Tuto : faîtes vous-mêmes votre moteur de Honda six cylindres. Niveau : Têtu.
Yves Kerlo et son orchestre de bricoleurs professionnels
Il faut d’abord que je vous présente Yves Kerlo, le chef d’orchestre de cette formidable réalisation qui a réuni, avec Stéphane Meunier, pas mal de musiciens de grand talent.

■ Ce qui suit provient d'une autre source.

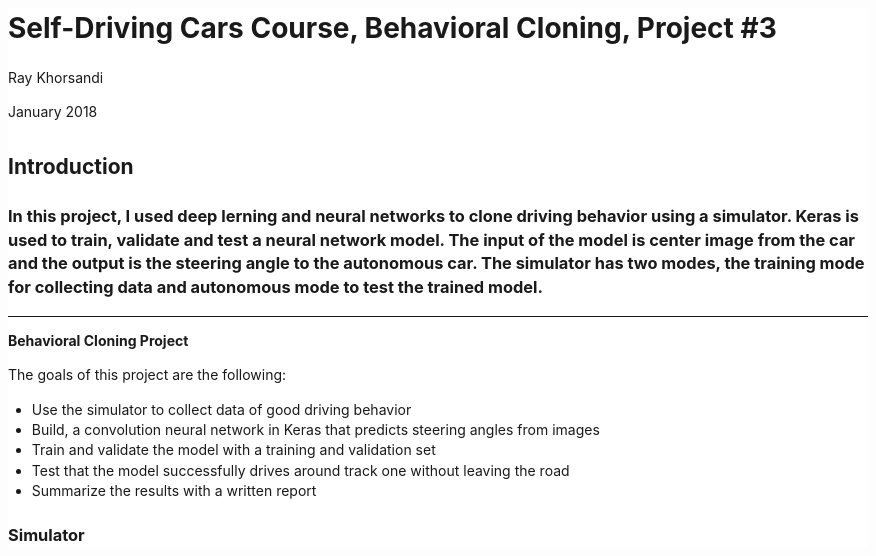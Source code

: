 # **Self-Driving Cars Course, Behavioral Cloning, Project #3** 

Ray Khorsandi

January 2018

## Introduction

### In this project, I used deep lerning and neural networks to clone driving behavior using a simulator. Keras is used to train, validate and test a neural network model. The input of the model is center image from the car and the output is the steering angle to the autonomous car. The simulator has two modes, the training mode for collecting data  and autonomous mode to test the trained model. 

---

**Behavioral Cloning Project**

The goals of this project are the following:

* Use the simulator to collect data of good driving behavior
* Build, a convolution neural network in Keras that predicts steering angles from images
* Train and validate the model with a training and validation set
* Test that the model successfully drives around track one without leaving the road
* Summarize the results with a written report





### Simulator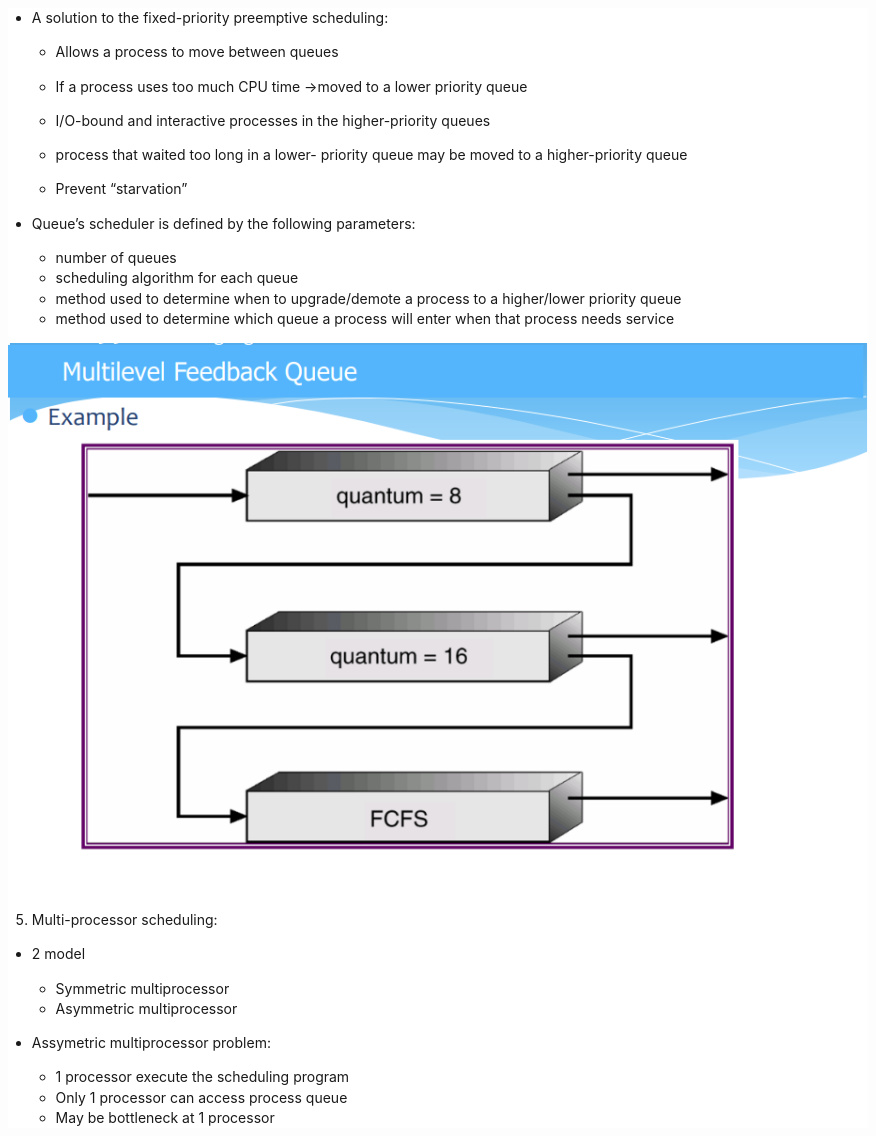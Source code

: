 - A solution to the fixed-priority preemptive scheduling:
    - Allows a process to move between queues
 
    - If a process uses too much CPU time ->moved to a lower priority queue
    - I/O-bound and interactive processes in the higher-priority queues
    - process that waited too long in a lower- priority queue may be moved to a higher-priority queue
    - Prevent “starvation”

- Queue’s scheduler is defined by the following parameters:
    - number of queues
    - scheduling algorithm for each queue 
    - method used to determine when to upgrade/demote a process to a higher/lower priority queue 
    - method used to determine which queue a process will enter when that process needs service

![Multi-level-queue](An-example-multi-level-scheduling-queue.png)

5. Multi-processor scheduling:

- 2 model
    - Symmetric multiprocessor
    - Asymmetric multiprocessor 
 

 - Assymetric multiprocessor problem:   
    - 1 processor execute the scheduling program
    - Only 1 processor can access process queue
    - May be bottleneck at 1 processor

Je suis un « bricoleur professionnel » vous répond Yves Kerlo quand on s’enquiert de son activité, j’aurais pour ma part plutôt tendance à dire spécialiste pro à tout faire. Il a commencé dans la soudure avec des châssis de side-car, on l’a vu plus tard élaborer des Solex et courir à leurs guidons ; plus sérieusement, il s’est fait une réputation en fabriquant des pots de détente pour les plus grands, et puis des cadres, et puis du polyester, et puis des motos complètes, avec JBB par exemple, et puis encore, et avec moi pour mon plus grand plaisir, quelques prototypes et études pour Yamaha Europe dont une voiturette à guidage automatique (et oui en 2000, il y a 23 ans de ça!), et des prototypes de motos avec Alain Chevallier, et, et, et… Il faudrait un livre pour raconter tous ses exploits et j’espère bien qu’il le fera un jour pour suivre celui qu’il a récemment pondu sur JBB en révélant pour l’occasion un autre talent : l’écriture. En attendant, notre Kerlo national a organisé une exposition de moteurs de course célèbres pour le Sunday Ride Classic au Castellet du 5 au 7 mai 2023 et, comme il fallait une vedette à l’expo, Yves et surtout Stéphane Meunier sans qui ce projet n’aurait jamais vu le jour, accompagnés de quelques-uns de ses amis mille-pattes, ont eu la folle idée de faire une maquette à l’échelle réelle du plus mythique des moteurs de moto : celui de la 250 Honda 6 cylindres de 1966-67. Et vous allez voir, Yves Kerlo et son orchestre de bricolos pros sont un poil perfectionnistes, totalement allumés, même, et moi j’aime !
FMD
Honda 6, oui, mais lequel ?
Quand Jean-Pierre Bonato (SRC) m’a donné son feu vert pour 2023, nous avons dès septembre 2022 commencé à fouiller et retourner nos archives, mais aussi celles des autres, nous n’avons pas tout de suite vu qu’il y avait eu deux générations de moteurs ; et même probablement bien plus que deux si on va regarder à l’intérieur, mais là n’était pas du tout le sujet. La première génération de moteurs Honda 6 avait des carters moteur sans la colonne carrée de dégazage à l’arrière des carbus, ainsi que l’allumage magnéto allant de gauche à droite. (image du haut) Les autres points bien visibles étaient les points d’ancrage de cadre sur les caches culbuteurs différents, les carburateurs, les caches à 4 vis en bout d’arbre à cames. Il a paru évident que la seconde version (image du bas) était pour nous celle à retenir vu la grande quantité d’images fournies autour des répliques JPX et sur le catalogue édité par le Musée Honda de Motegi. A ce sujet un grand merci à Jacques Buchoux d’avoir autant partagé, il y a 20 ans, quand les répliques ont été présentées à la presse… (Photo ci-contre)
Une video d’enfer
Accrochez vous devant la vidéo réalisée par Stéphane Meunier, qui en avait réalisé quelques autres auparavant mais moins fouillées, on peut même mettre le son pour l’intro ! La vidéo dure 12 minutes, mais restez assis, c’est bluffant ! …une formidable animation où tous les éléments se fabriquent, s’imbriquent, se peignent et peuvent, à la fin, se comparer sans rougir au VRAI Honda 6.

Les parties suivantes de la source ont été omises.